#### Records to use ####
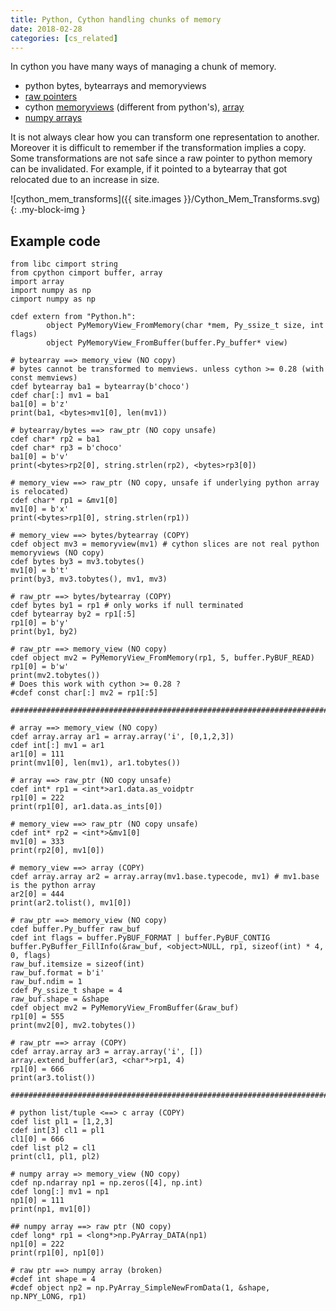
 ```yaml
---
title: Python, Cython handling chunks of memory
date: 2018-02-28
categories: [cs_related]
---
```


In cython you have many ways of managing a chunk of memory.

* python bytes, bytearrays and memoryviews
* [raw pointers][3]
* cython [memoryviews][0] (different from python's), [array][1]
* [numpy arrays][2]

It is not always clear how you can transform one representation to another. 
Moreover it is difficult to remember if the transformation implies a copy.
Some transformations are not safe since a raw pointer to python memory can be invalidated.
For example, if it pointed to a bytearray that got relocated due to an increase in size.

![cython_mem_transforms]({{ site.images }}/Cython_Mem_Transforms.svg){: .my-block-img }

## Example code

	from libc cimport string
	from cpython cimport buffer, array
	import array
	import numpy as np
	cimport numpy as np

	cdef extern from "Python.h":
			object PyMemoryView_FromMemory(char *mem, Py_ssize_t size, int flags)
			object PyMemoryView_FromBuffer(buffer.Py_buffer* view)

	# bytearray ==> memory_view (NO copy)
	# bytes cannot be transformed to memviews. unless cython >= 0.28 (with const memviews)
	cdef bytearray ba1 = bytearray(b'choco')
	cdef char[:] mv1 = ba1
	ba1[0] = b'z'
	print(ba1, <bytes>mv1[0], len(mv1))

	# bytearray/bytes ==> raw_ptr (NO copy unsafe)
	cdef char* rp2 = ba1
	cdef char* rp3 = b'choco'
	ba1[0] = b'v'
	print(<bytes>rp2[0], string.strlen(rp2), <bytes>rp3[0])

	# memory_view ==> raw_ptr (NO copy, unsafe if underlying python array is relocated)
	cdef char* rp1 = &mv1[0]
	mv1[0] = b'x'
	print(<bytes>rp1[0], string.strlen(rp1))

	# memory_view ==> bytes/bytearray (COPY)
	cdef object mv3 = memoryview(mv1) # cython slices are not real python memoryviews (NO copy)
	cdef bytes by3 = mv3.tobytes()
	mv1[0] = b't'
	print(by3, mv3.tobytes(), mv1, mv3)

	# raw_ptr ==> bytes/bytearray (COPY)
	cdef bytes by1 = rp1 # only works if null terminated
	cdef bytearray by2 = rp1[:5]
	rp1[0] = b'y'
	print(by1, by2)

	# raw_ptr ==> memory_view (NO copy)
	cdef object mv2 = PyMemoryView_FromMemory(rp1, 5, buffer.PyBUF_READ)
	rp1[0] = b'w'
	print(mv2.tobytes())
	# Does this work with cython >= 0.28 ?
	#cdef const char[:] mv2 = rp1[:5]

	#######################################################################

	# array ==> memory_view (NO copy)
	cdef array.array ar1 = array.array('i', [0,1,2,3])
	cdef int[:] mv1 = ar1
	ar1[0] = 111
	print(mv1[0], len(mv1), ar1.tobytes())

	# array ==> raw_ptr (NO copy unsafe)
	cdef int* rp1 = <int*>ar1.data.as_voidptr
	rp1[0] = 222
	print(rp1[0], ar1.data.as_ints[0])

	# memory_view ==> raw_ptr (NO copy unsafe)
	cdef int* rp2 = <int*>&mv1[0]
	mv1[0] = 333
	print(rp2[0], mv1[0])

	# memory_view ==> array (COPY)
	cdef array.array ar2 = array.array(mv1.base.typecode, mv1) # mv1.base is the python array
	ar2[0] = 444
	print(ar2.tolist(), mv1[0])

	# raw_ptr ==> memory_view (NO copy)
	cdef buffer.Py_buffer raw_buf
	cdef int flags = buffer.PyBUF_FORMAT | buffer.PyBUF_CONTIG
	buffer.PyBuffer_FillInfo(&raw_buf, <object>NULL, rp1, sizeof(int) * 4, 0, flags)
	raw_buf.itemsize = sizeof(int)
	raw_buf.format = b'i'
	raw_buf.ndim = 1
	cdef Py_ssize_t shape = 4
	raw_buf.shape = &shape
	cdef object mv2 = PyMemoryView_FromBuffer(&raw_buf)
	rp1[0] = 555
	print(mv2[0], mv2.tobytes())

	# raw_ptr ==> array (COPY)
	cdef array.array ar3 = array.array('i', [])
	array.extend_buffer(ar3, <char*>rp1, 4)
	rp1[0] = 666
	print(ar3.tolist())

	#######################################################################

	# python list/tuple <==> c array (COPY)
	cdef list pl1 = [1,2,3]
	cdef int[3] cl1 = pl1
	cl1[0] = 666
	cdef list pl2 = cl1
	print(cl1, pl1, pl2)

	# numpy array => memory_view (NO copy)
	cdef np.ndarray np1 = np.zeros([4], np.int)
	cdef long[:] mv1 = np1
	np1[0] = 111
	print(np1, mv1[0])

	## numpy array ==> raw ptr (NO copy)
	cdef long* rp1 = <long*>np.PyArray_DATA(np1)
	np1[0] = 222
	print(rp1[0], np1[0])

	# raw ptr ==> numpy array (broken)
	#cdef int shape = 4
	#cdef object np2 = np.PyArray_SimpleNewFromData(1, &shape, np.NPY_LONG, rp1)

[0]: http://docs.cython.org/en/latest/src/userguide/memoryviews.html#syntax
[1]: http://docs.cython.org/en/latest/src/tutorial/array.html#zero-overhead-unsafe-access-to-raw-c-pointer
[2]: http://docs.cython.org/en/latest/src/tutorial/numpy.html#adding-types
[3]: http://docs.cython.org/en/latest/src/tutorial/strings.html#passing-byte-strings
####
Return every line of the records in which the word "choco" is found.

Output:
	cdef bytearray ba1 = bytearray(b'choco')
	cdef char* rp3 = b'choco'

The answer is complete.